Lembro-me de terem sugerido passar creme dental, óleo de cozinha, álcool puro, álcool com fumo, água de sereno, maionese …
A dor não parava e até piorava de acordo com as sugestões. Até que aquele caiçara foi me ver e resmungou: “Vocês vão matar o menino! Ele foi atacado pela noiva do mar, precisa lavar com vinagre…”
Meu pai perguntou o porquê de se usar o vinagre.
Ele já havia me visto sofrer tanto, que não queria mais me usar de cobaia das maluquices que o povo inventava.
Então, o caiçara contou , que a Noiva do Mar era uma jovem, filha de um dos grandes mercadores náuticos de Portugal, prometida para o filho de um homem rico da região de Mongaguá.
O pai do rapaz preparou tudo para que o casamento fosse o maior de todos já vistos, comprou muita comida e vários tonéis de vinho para que não faltasse bebida para a festa que duraria uma semana.

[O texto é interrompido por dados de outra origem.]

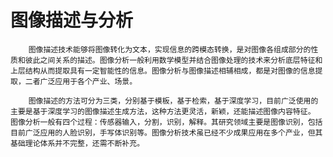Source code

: # 图像描述与分析

  
        图像描述技术能够将图像转化为文本，实现信息的跨模态转换，是对图像各组成部分的性质和彼此之间关系的描述。图像分析一般利用数学模型并结合图像处理的技术来分析底层特征和上层结构从而提取具有一定智能性的信息。图像分析与图像描述相辅相成，都是对图像的信息提取，二者广泛应用于各个产业、场景。

        图像描述的方法可分为三类，分别基于模板，基于检索，基于深度学习，目前广泛使用的主要是基于深度学习的图像描述生成方法，这种方法更灵活，新颖，还能描述图像内容特征。 图像分析一般有四个过程：传感器输入，分割，识别，解释。其研究领域主要是图像识别，包括目前广泛应用的人脸识别，手写体识别等。图像分析技术虽已经不少成果应用在多个产业，但其基础理论体系并不完整，还需不断补充。

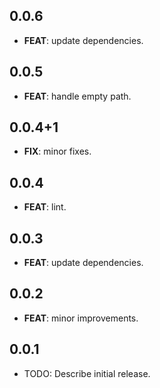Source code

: ## 0.0.6

 - **FEAT**: update dependencies.

## 0.0.5

 - **FEAT**: handle empty path.

## 0.0.4+1

 - **FIX**: minor fixes.

## 0.0.4

 - **FEAT**: lint.

## 0.0.3

 - **FEAT**: update dependencies.

## 0.0.2

 - **FEAT**: minor improvements.

## 0.0.1

* TODO: Describe initial release.

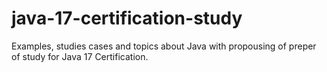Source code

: # java-17-certification-study
Examples, studies cases and topics about Java with propousing of preper of study for Java 17 Certification.

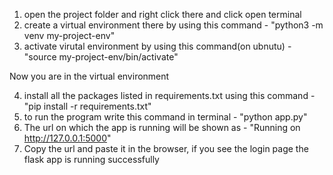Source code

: 1) open the project folder and right click there and click open terminal
2) create a virtual environment there by using this command - "python3 -m venv my-project-env"
3) activate virutal environment by using this command(on ubnutu) - "source my-project-env/bin/activate"

Now you are in the virtual environment

4) install all the packages listed in requirements.txt using this command - "pip install -r requirements.txt"
5) to run the program write this command in terminal - "python app.py"
6) The url on which the app is running will be shown as - "Running on http://127.0.0.1:5000"
7) Copy the url and paste it in the browser, if you see the login page the flask app is running successfully
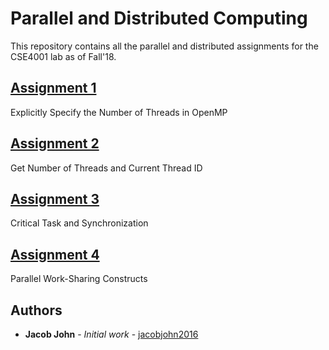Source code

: # Parallel and Distributed Computing

This repository contains all the parallel and distributed assignments for the CSE4001 lab as of Fall'18.

## [Assignment 1](https://github.com/jacobjohn2016/Parallel-and-Distributed-Computing/tree/master/Assignment_1)
Explicitly Specify the Number of Threads in OpenMP

## [Assignment 2](https://github.com/jacobjohn2016/Parallel-and-Distributed-Computing/tree/master/Assignment_2)
Get Number of Threads and Current Thread ID

## [Assignment 3](https://github.com/jacobjohn2016/Parallel-and-Distributed-Computing/tree/master/Assignment_3)
Critical Task and Synchronization

## [Assignment 4](https://github.com/jacobjohn2016/Parallel-and-Distributed-Computing/tree/master/Assignment_4)
Parallel Work-Sharing Constructs

## Authors

* **Jacob John** - *Initial work* - [jacobjohn2016](github.com/jacobjohn2016/)
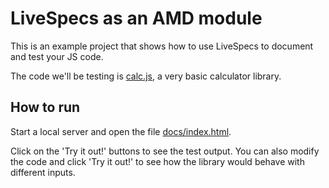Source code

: # LiveSpecs as an AMD module
This is an example project that shows how to use LiveSpecs to document and test your JS code.

The code we'll be testing is [calc.js](https://github.com/alexishevia/LiveSpecs/blob/master/examples/amd/calc.js), a very basic calculator library.

## How to run
Start a local server and open the file [docs/index.html](https://github.com/alexishevia/LiveSpecs/blob/master/examples/amd/docs/index.html).

Click on the 'Try it out!' buttons to see the test output. You can also modify the code and click 'Try it out!' to see how the library would behave with different inputs.
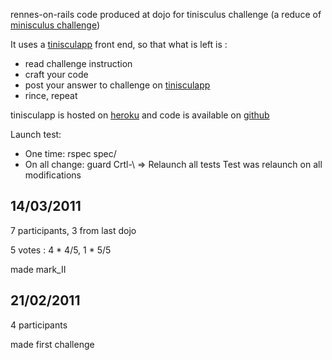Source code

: rennes-on-rails code produced at dojo for tinisculus challenge (a reduce of [minisculus challenge](http://minisculus.edendevelopment.co.uk/))

It uses a [tinisculapp](http://tinisculapp.heroku.com) front end, so that what is left is : 

* read challenge instruction
* craft your code
* post your answer to challenge on [tinisculapp](http://tinisculapp.heroku.com/)
* rince, repeat

tinisculapp is hosted on [heroku](http://heroku.com/) and code is available on [github](https://github.com/rennes-on-rails/tinisculapp)

Launch test:
* One time:
rspec spec/
* On all change:
guard
Crtl-\ => Relaunch all tests
Test was relaunch on all modifications

14/03/2011
----------
7 participants, 3 from last dojo

5 votes : 4 * 4/5, 1 * 5/5

made mark_II

21/02/2011
----------
4 participants

made first challenge
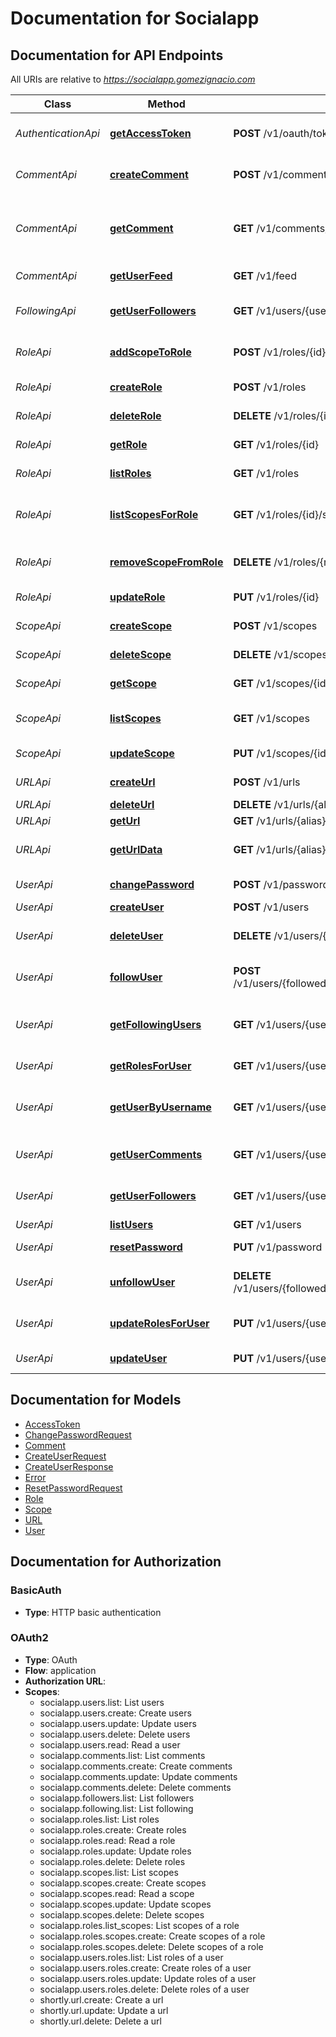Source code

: # Documentation for Socialapp

<a name="documentation-for-api-endpoints"></a>
## Documentation for API Endpoints

All URIs are relative to *https://socialapp.gomezignacio.com*

| Class | Method | HTTP request | Description |
|------------ | ------------- | ------------- | -------------|
| *AuthenticationApi* | [**getAccessToken**](Apis/AuthenticationApi.md#getaccesstoken) | **POST** /v1/oauth/token | Get an access token |
| *CommentApi* | [**createComment**](Apis/CommentApi.md#createcomment) | **POST** /v1/comments | Create a new comment |
*CommentApi* | [**getComment**](Apis/CommentApi.md#getcomment) | **GET** /v1/comments/{id} | Returns details about a particular comment |
*CommentApi* | [**getUserFeed**](Apis/CommentApi.md#getuserfeed) | **GET** /v1/feed | Returns a users feed |
| *FollowingApi* | [**getUserFollowers**](Apis/FollowingApi.md#getuserfollowers) | **GET** /v1/users/{username}/followers | Get all followers for a user |
| *RoleApi* | [**addScopeToRole**](Apis/RoleApi.md#addscopetorole) | **POST** /v1/roles/{id}/scopes | Add a scope to a role |
*RoleApi* | [**createRole**](Apis/RoleApi.md#createrole) | **POST** /v1/roles | Create a new role |
*RoleApi* | [**deleteRole**](Apis/RoleApi.md#deleterole) | **DELETE** /v1/roles/{id} | Delete a role |
*RoleApi* | [**getRole**](Apis/RoleApi.md#getrole) | **GET** /v1/roles/{id} | Returns a role |
*RoleApi* | [**listRoles**](Apis/RoleApi.md#listroles) | **GET** /v1/roles | Returns a list of roles |
*RoleApi* | [**listScopesForRole**](Apis/RoleApi.md#listscopesforrole) | **GET** /v1/roles/{id}/scopes | Returns a list of scopes for a role |
*RoleApi* | [**removeScopeFromRole**](Apis/RoleApi.md#removescopefromrole) | **DELETE** /v1/roles/{role_id}/scopes/{scope_id} | Remove a scope from a role |
*RoleApi* | [**updateRole**](Apis/RoleApi.md#updaterole) | **PUT** /v1/roles/{id} | Update a role |
| *ScopeApi* | [**createScope**](Apis/ScopeApi.md#createscope) | **POST** /v1/scopes | Create a new scope |
*ScopeApi* | [**deleteScope**](Apis/ScopeApi.md#deletescope) | **DELETE** /v1/scopes/{id} | Delete a scope |
*ScopeApi* | [**getScope**](Apis/ScopeApi.md#getscope) | **GET** /v1/scopes/{id} | Returns a scope |
*ScopeApi* | [**listScopes**](Apis/ScopeApi.md#listscopes) | **GET** /v1/scopes | Returns a list of scopes |
*ScopeApi* | [**updateScope**](Apis/ScopeApi.md#updatescope) | **PUT** /v1/scopes/{id} | Update a scope |
| *URLApi* | [**createUrl**](Apis/URLApi.md#createurl) | **POST** /v1/urls | Create a new url |
*URLApi* | [**deleteUrl**](Apis/URLApi.md#deleteurl) | **DELETE** /v1/urls/{alias} | Delete a url |
*URLApi* | [**getUrl**](Apis/URLApi.md#geturl) | **GET** /v1/urls/{alias} | Get a url |
*URLApi* | [**getUrlData**](Apis/URLApi.md#geturldata) | **GET** /v1/urls/{alias}/data | Returns a url metadata |
| *UserApi* | [**changePassword**](Apis/UserApi.md#changepassword) | **POST** /v1/password | Change password |
*UserApi* | [**createUser**](Apis/UserApi.md#createuser) | **POST** /v1/users | Create user |
*UserApi* | [**deleteUser**](Apis/UserApi.md#deleteuser) | **DELETE** /v1/users/{username} | Deletes a particular user |
*UserApi* | [**followUser**](Apis/UserApi.md#followuser) | **POST** /v1/users/{followedUsername}/followers/{followerUsername} | Add a user as a follower |
*UserApi* | [**getFollowingUsers**](Apis/UserApi.md#getfollowingusers) | **GET** /v1/users/{username}/following | Get all followed users for a user |
*UserApi* | [**getRolesForUser**](Apis/UserApi.md#getrolesforuser) | **GET** /v1/users/{username}/roles | Get all roles for a user |
*UserApi* | [**getUserByUsername**](Apis/UserApi.md#getuserbyusername) | **GET** /v1/users/{username} | Get a particular user by username |
*UserApi* | [**getUserComments**](Apis/UserApi.md#getusercomments) | **GET** /v1/users/{username}/comments | Gets all comments for a user |
*UserApi* | [**getUserFollowers**](Apis/UserApi.md#getuserfollowers) | **GET** /v1/users/{username}/followers | Get all followers for a user |
*UserApi* | [**listUsers**](Apis/UserApi.md#listusers) | **GET** /v1/users | List users |
*UserApi* | [**resetPassword**](Apis/UserApi.md#resetpassword) | **PUT** /v1/password | Reset password |
*UserApi* | [**unfollowUser**](Apis/UserApi.md#unfollowuser) | **DELETE** /v1/users/{followedUsername}/followers/{followerUsername} | Remove a user as a follower |
*UserApi* | [**updateRolesForUser**](Apis/UserApi.md#updaterolesforuser) | **PUT** /v1/users/{username}/roles | Update all roles for a user |
*UserApi* | [**updateUser**](Apis/UserApi.md#updateuser) | **PUT** /v1/users/{username} | Update a user |


<a name="documentation-for-models"></a>
## Documentation for Models

 - [AccessToken](./Models/AccessToken.md)
 - [ChangePasswordRequest](./Models/ChangePasswordRequest.md)
 - [Comment](./Models/Comment.md)
 - [CreateUserRequest](./Models/CreateUserRequest.md)
 - [CreateUserResponse](./Models/CreateUserResponse.md)
 - [Error](./Models/Error.md)
 - [ResetPasswordRequest](./Models/ResetPasswordRequest.md)
 - [Role](./Models/Role.md)
 - [Scope](./Models/Scope.md)
 - [URL](./Models/URL.md)
 - [User](./Models/User.md)


<a name="documentation-for-authorization"></a>
## Documentation for Authorization

<a name="BasicAuth"></a>
### BasicAuth

- **Type**: HTTP basic authentication

<a name="OAuth2"></a>
### OAuth2

- **Type**: OAuth
- **Flow**: application
- **Authorization URL**: 
- **Scopes**: 
  - socialapp.users.list: List users
  - socialapp.users.create: Create users
  - socialapp.users.update: Update users
  - socialapp.users.delete: Delete users
  - socialapp.users.read: Read a user
  - socialapp.comments.list: List comments
  - socialapp.comments.create: Create comments
  - socialapp.comments.update: Update comments
  - socialapp.comments.delete: Delete comments
  - socialapp.followers.list: List followers
  - socialapp.following.list: List following
  - socialapp.roles.list: List roles
  - socialapp.roles.create: Create roles
  - socialapp.roles.read: Read a role
  - socialapp.roles.update: Update roles
  - socialapp.roles.delete: Delete roles
  - socialapp.scopes.list: List scopes
  - socialapp.scopes.create: Create scopes
  - socialapp.scopes.read: Read a scope
  - socialapp.scopes.update: Update scopes
  - socialapp.scopes.delete: Delete scopes
  - socialapp.roles.list_scopes: List scopes of a role
  - socialapp.roles.scopes.create: Create scopes of a role
  - socialapp.roles.scopes.delete: Delete scopes of a role
  - socialapp.users.roles.list: List roles of a user
  - socialapp.users.roles.create: Create roles of a user
  - socialapp.users.roles.update: Update roles of a user
  - socialapp.users.roles.delete: Delete roles of a user
  - shortly.url.create: Create a url
  - shortly.url.update: Update a url
  - shortly.url.delete: Delete a url

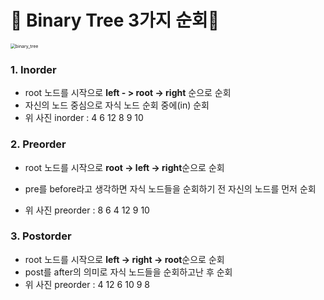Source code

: # :fist_right: Binary Tree 3가지 순회:fist_left:

<img src="C:\Users\multicampus\Desktop\git\CS\Algorithm\img\binary_tree.png" alt="binary_tree" style="zoom:50%;" />



### 1. Inorder

- root 노드를 시작으로 **left - > root -> right** 순으로 순회
- 자신의 노드 중심으로 자식 노드 순회 중에(in) 순회
- 위 사진 inorder : 4  6  12  8  9  10



### 2. Preorder

- root 노드를 시작으로 **root -> left -> right**순으로 순회

- pre를 before라고 생각하면 자식 노드들을 순회하기 전 자신의 노드를 먼저 순회
- 위 사진 preorder : 8  6  4  12  9  10



### 3. Postorder

- root 노드를 시작으로 **left -> right -> root**순으로 순회
- post를 after의 의미로 자식 노드들을 순회하고난 후 순회
- 위 사진 preorder : 4  12  6  10  9  8

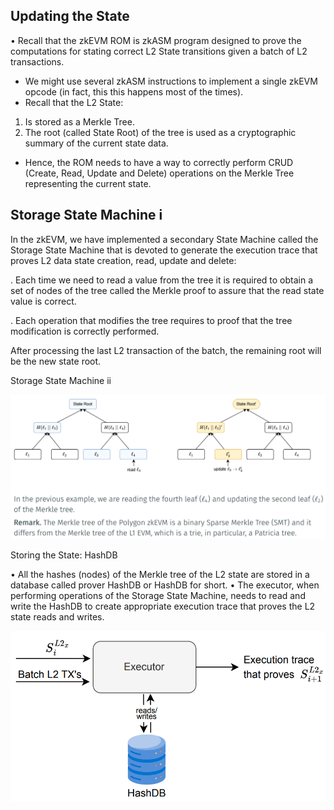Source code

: ## Updating the State
•	Recall that the zkEVM ROM is zkASM program designed to prove the computations for stating correct L2 State transitions given a batch of L2 transactions.
-	We might use several zkASM instructions to implement a single zkEVM opcode (in fact, this this happens most of the times).
-	Recall that the L2 State:
1.	Is stored as a Merkle Tree.
2. The root (called State Root) of the tree is used as a cryptographic summary of the current state data.
- Hence, the ROM needs to have a way to correctly perform CRUD (Create, Read, Update and Delete) operations on the Merkle Tree representing the current state.



## Storage State Machine i

In the zkEVM, we have implemented a secondary State Machine called the Storage State
Machine that is devoted to generate the execution trace that proves L2 data state
creation, read, update and delete:

. Each time we need to read a value from the tree it is required to obtain a set of
nodes of the tree called the Merkle proof to assure that the read state value is
correct.

. Each operation that modifies the tree requires to proof that the tree modification is
correctly performed.

After processing the last L2 transaction of the batch, the remaining root will be the new
state root.


Storage State Machine ii

![alt text](image.png)

Storing the State: HashDB



•	All the hashes (nodes) of the Merkle tree of the L2 state are stored in a database called prover HashDB or HashDB for short.
•	The executor, when performing operations of the Storage State Machine, needs to read and write the HashDB to create appropriate execution trace that proves the L2 state reads and writes.

![alt text](image-1.png)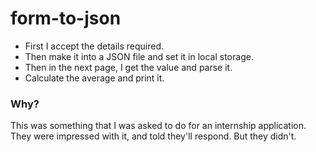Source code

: # form-to-json
* First I accept the details required.
* Then make it into a JSON file and set it in local storage.
* Then in the next page, I get the value and parse it.
* Calculate the average and print it.

### Why?
This was something that I was asked to do for an internship application. They were impressed with it, and told they'll respond. But they didn't. 
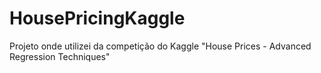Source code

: # HousePricingKaggle

Projeto onde utilizei da competição do Kaggle "House Prices - Advanced Regression Techniques"
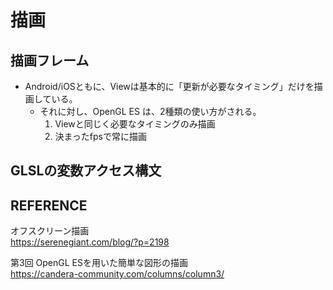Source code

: # 描画


## 描画フレーム
- Android/iOSともに、Viewは基本的に「更新が必要なタイミング」だけを描画している。
    - それに対し、OpenGL ES は、2種類の使い方がされる。
        1. Viewと同じく必要なタイミングのみ描画
        1. 決まったfpsで常に描画


## GLSLの変数アクセス構文


## REFERENCE
オフスクリーン描画  
https://serenegiant.com/blog/?p=2198

第3回 OpenGL ESを用いた簡単な図形の描画  
https://candera-community.com/columns/column3/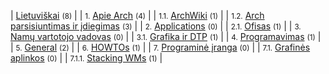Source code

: | [Lietuviškai](/index.php/Category:Lietuvi%C5%A1kai "Category:Lietuviškai") <small>(8)</small> |
| <small>1.</small> [Apie Arch](/index.php/Category:About_Arch_(Lietuvi%C5%A1kai) "Category:About Arch (Lietuviškai)") <small>(4)</small> |
| <small>1.1.</small> [ArchWiki](/index.php/Category:ArchWiki_(Lietuvi%C5%A1kai) "Category:ArchWiki (Lietuviškai)") <small>(1)</small> |
| <small>1.2.</small> [Arch parsisiuntimas ir įdiegimas](/index.php/Category:Getting_and_installing_Arch_(Lietuvi%C5%A1kai) "Category:Getting and installing Arch (Lietuviškai)") <small>(3)</small> |
| <small>2.</small> [Applications](/index.php/Category:Applications_(Lietuvi%C5%A1kai) "Category:Applications (Lietuviškai)") <small>(0)</small> |
| <small>2.1.</small> [Ofisas](/index.php/Category:Office_(Lietuvi%C5%A1kai) "Category:Office (Lietuviškai)") <small>(1)</small> |
| <small>3.</small> [Namų vartotojo vadovas](/index.php/Category:Desktop_user%27s_guide_(Lietuvi%C5%A1kai) "Category:Desktop user's guide (Lietuviškai)") <small>(0)</small> |
| <small>3.1.</small> [Grafika ir DTP](/index.php/Category:Graphics_and_DTP_(Lietuvi%C5%A1kai) "Category:Graphics and DTP (Lietuviškai)") <small>(1)</small> |
| <small>4.</small> [Programavimas](/index.php/Category:Development_(Lietuvi%C5%A1kai) "Category:Development (Lietuviškai)") <small>(1)</small> |
| <small>5.</small> [General](/index.php/Category:General_(Lietuvi%C5%A1kai) "Category:General (Lietuviškai)") <small>(2)</small> |
| <small>6.</small> [HOWTOs](/index.php/Category:HOWTOs_(Lietuvi%C5%A1kai) "Category:HOWTOs (Lietuviškai)") <small>(1)</small> |
| <small>7.</small> [Programinė įranga](/index.php/Category:Software_(Lietuvi%C5%A1kai) "Category:Software (Lietuviškai)") <small>(0)</small> |
| <small>7.1.</small> [Grafinės aplinkos](/index.php/Category:Desktop_environments_(Lietuvi%C5%A1kai) "Category:Desktop environments (Lietuviškai)") <small>(0)</small> |
| <small>7.1.1.</small> [Stacking WMs](/index.php/Category:Stacking_WMs_(Lietuvi%C5%A1kai) "Category:Stacking WMs (Lietuviškai)") <small>(1)</small> |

Quando tudo estava pronto para a chegada dela de Portugal, aconteceu o pior.
Próximo à costa brasileira , uma tempestade afundou o navio e a noiva morreu. O rapaz, que se casaria por obrigação, ao saber da morte da noiva sorriu, abriu uma barrica de vinho, se serviu e disse que todos fizessem o mesmo.
Assim que a última taça se encheu, ele caminhou descalço até o mar e, quando a água já tocava seus joelhos, ergueu a taça que segurava e brindou sua viuvez de um casamento que nunca aconteceu.
Nesse momento, o espírito da noiva que subia aos céus assistiu a tudo e rogou para que o santo dos marinheiros, São Erasmo, lhe desse uma chance de vingar-se da insensibilidade do noivo.
E assim se fez.
Primeiro o santo azedou o vinho, transformando-o em vinagre, depois lançou uma descarga elétrica que esfacelou o corpo da Noiva do Mar e a transformou em várias águas-vivas , capazes de injetar um veneno que poderia até matar.
Assim que se transformou em águas-vivas, a noiva foi até a praia numa espécie de procissão de animais gelatinosos, até onde seu ex-noivo pisava e as várias águas-vivas lhe causaram graves queimaduras que pareciam descargas elétricas.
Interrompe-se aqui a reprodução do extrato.